» **DATA TO EXAMINE**

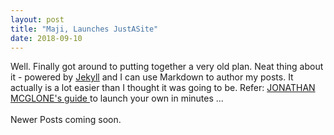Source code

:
 ```yaml
---
layout: post
title: "Maji, Launches JustASite"
date: 2018-09-10
---
```


Well. Finally got around to putting together a very old plan. Neat thing about it - powered by [Jekyll](http://jekyllrb.com) and I can use Markdown to author my posts. It actually is a lot easier than I thought it was going to be. Refer: <a href="http://jmcglone.com/guides/github-pages/">JONATHAN MCGLONE's guide </a> to launch your own in minutes ...<br><br>
Newer Posts coming soon.
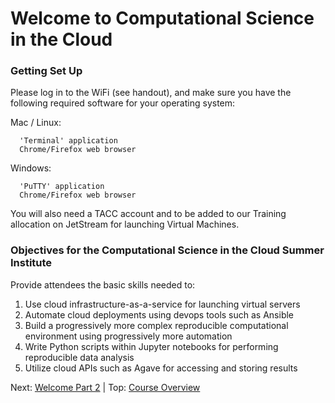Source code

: # Welcome to Computational Science in the Cloud

### Getting Set Up

Please log in to the WiFi (see handout), and make sure you have the following required software for your operating system:

Mac / Linux:

```
  'Terminal' application
  Chrome/Firefox web browser
```

Windows:

```
  'PuTTY' application
  Chrome/Firefox web browser
```

You will also need a TACC account and to be added to our Training allocation on JetStream for launching Virtual Machines. 


### Objectives for the Computational Science in the Cloud Summer Institute

 Provide attendees the basic skills needed to:
 1. Use cloud infrastructure-as-a-service for launching virtual servers
 2. Automate cloud deployments using devops tools such as Ansible
 3. Build a progressively more complex reproducible computational environment using progressively more automation
 4. Write Python scripts within Jupyter notebooks for performing reproducible data analysis
 5. Utilize cloud APIs such as Agave for accessing and storing results
 
Next: [Welcome Part 2](welcome_02.md) | Top: [Course Overview](../../index.md)

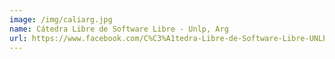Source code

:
 ```yaml
---
image: /img/caliarg.jpg
name: Cátedra Libre de Software Libre - Unlp, Arg
url: https://www.facebook.com/C%C3%A1tedra-Libre-de-Software-Libre-UNLP-47117258173/
---
```

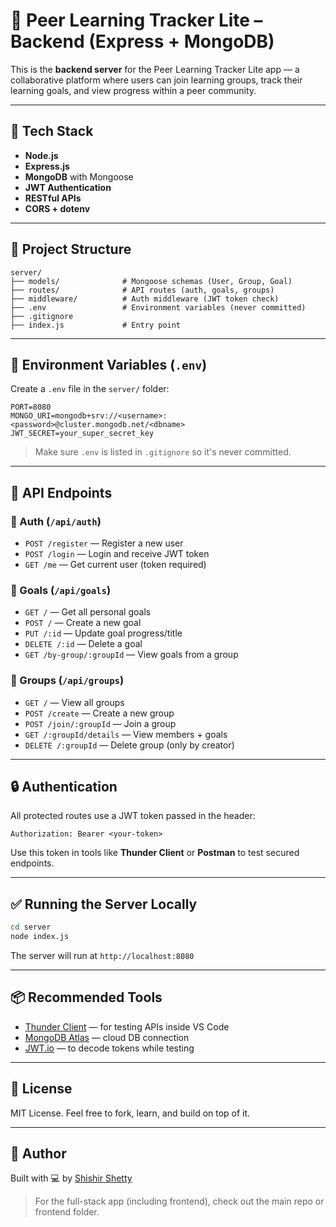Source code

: # 🧠 Peer Learning Tracker Lite – Backend (Express + MongoDB)

This is the **backend server** for the Peer Learning Tracker Lite app — a collaborative platform where users can join learning groups, track their learning goals, and view progress within a peer community.

---

## 🚀 Tech Stack

- **Node.js**
- **Express.js**
- **MongoDB** with Mongoose
- **JWT Authentication**
- **RESTful APIs**
- **CORS + dotenv**

---

## 📁 Project Structure

```
server/
├── models/              # Mongoose schemas (User, Group, Goal)
├── routes/              # API routes (auth, goals, groups)
├── middleware/          # Auth middleware (JWT token check)
├── .env                 # Environment variables (never committed)
├── .gitignore
├── index.js             # Entry point
```

---

## 🔐 Environment Variables (`.env`)

Create a `.env` file in the `server/` folder:

```env
PORT=8080
MONGO_URI=mongodb+srv://<username>:<password>@cluster.mongodb.net/<dbname>
JWT_SECRET=your_super_secret_key
```

> Make sure `.env` is listed in `.gitignore` so it's never committed.

---

## 🧪 API Endpoints

### 📌 Auth (`/api/auth`)
- `POST /register` — Register a new user
- `POST /login` — Login and receive JWT token
- `GET /me` — Get current user (token required)

### 📌 Goals (`/api/goals`)
- `GET /` — Get all personal goals
- `POST /` — Create a new goal
- `PUT /:id` — Update goal progress/title
- `DELETE /:id` — Delete a goal
- `GET /by-group/:groupId` — View goals from a group

### 📌 Groups (`/api/groups`)
- `GET /` — View all groups
- `POST /create` — Create a new group
- `POST /join/:groupId` — Join a group
- `GET /:groupId/details` — View members + goals
- `DELETE /:groupId` — Delete group (only by creator)

---

## 🔒 Authentication

All protected routes use a JWT token passed in the header:

```
Authorization: Bearer <your-token>
```

Use this token in tools like **Thunder Client** or **Postman** to test secured endpoints.

---

## ✅ Running the Server Locally

```bash
cd server
node index.js

```

The server will run at `http://localhost:8080`

---

## 📦 Recommended Tools

- [Thunder Client](https://www.thunderclient.com/) — for testing APIs inside VS Code
- [MongoDB Atlas](https://www.mongodb.com/cloud/atlas) — cloud DB connection
- [JWT.io](https://jwt.io/) — to decode tokens while testing

---

## 📜 License

MIT License. Feel free to fork, learn, and build on top of it.

---

## 🙌 Author

Built with 💻 by [Shishir Shetty](https://github.com/shishirshetty77)

> For the full-stack app (including frontend), check out the main repo or frontend folder.
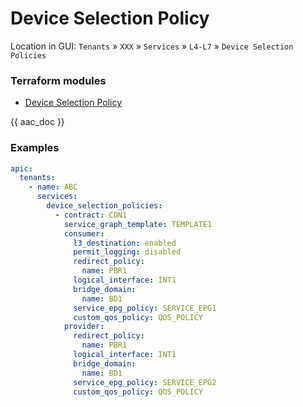 # Device Selection Policy

Location in GUI:
`Tenants` » `XXX` » `Services` » `L4-L7` » `Device Selection Policies`

### Terraform modules

* [Device Selection Policy](https://registry.terraform.io/modules/netascode/device-selection-policy/aci/latest)

{{ aac_doc }}
### Examples

```yaml
apic:
  tenants:
    - name: ABC
      services:
        device_selection_policies:
          - contract: CON1
            service_graph_template: TEMPLATE1
            consumer:
              l3_destination: enabled
              permit_logging: disabled
              redirect_policy:
                name: PBR1
              logical_interface: INT1
              bridge_domain:
                name: BD1
              service_epg_policy: SERVICE_EPG1
              custom_qos_policy: QOS_POLICY
            provider:
              redirect_policy:
                name: PBR1
              logical_interface: INT1
              bridge_domain:
                name: BD1
              service_epg_policy: SERVICE_EPG2
              custom_qos_policy: QOS_POLICY
```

» **WORK REQUEST**
Where a line of the data above includes the string "gitignore", pull it out.

» **EXERCISE OUTPUT**
├── .gitignore
> Make sure `.env` is listed in `.gitignore` so it's never committed.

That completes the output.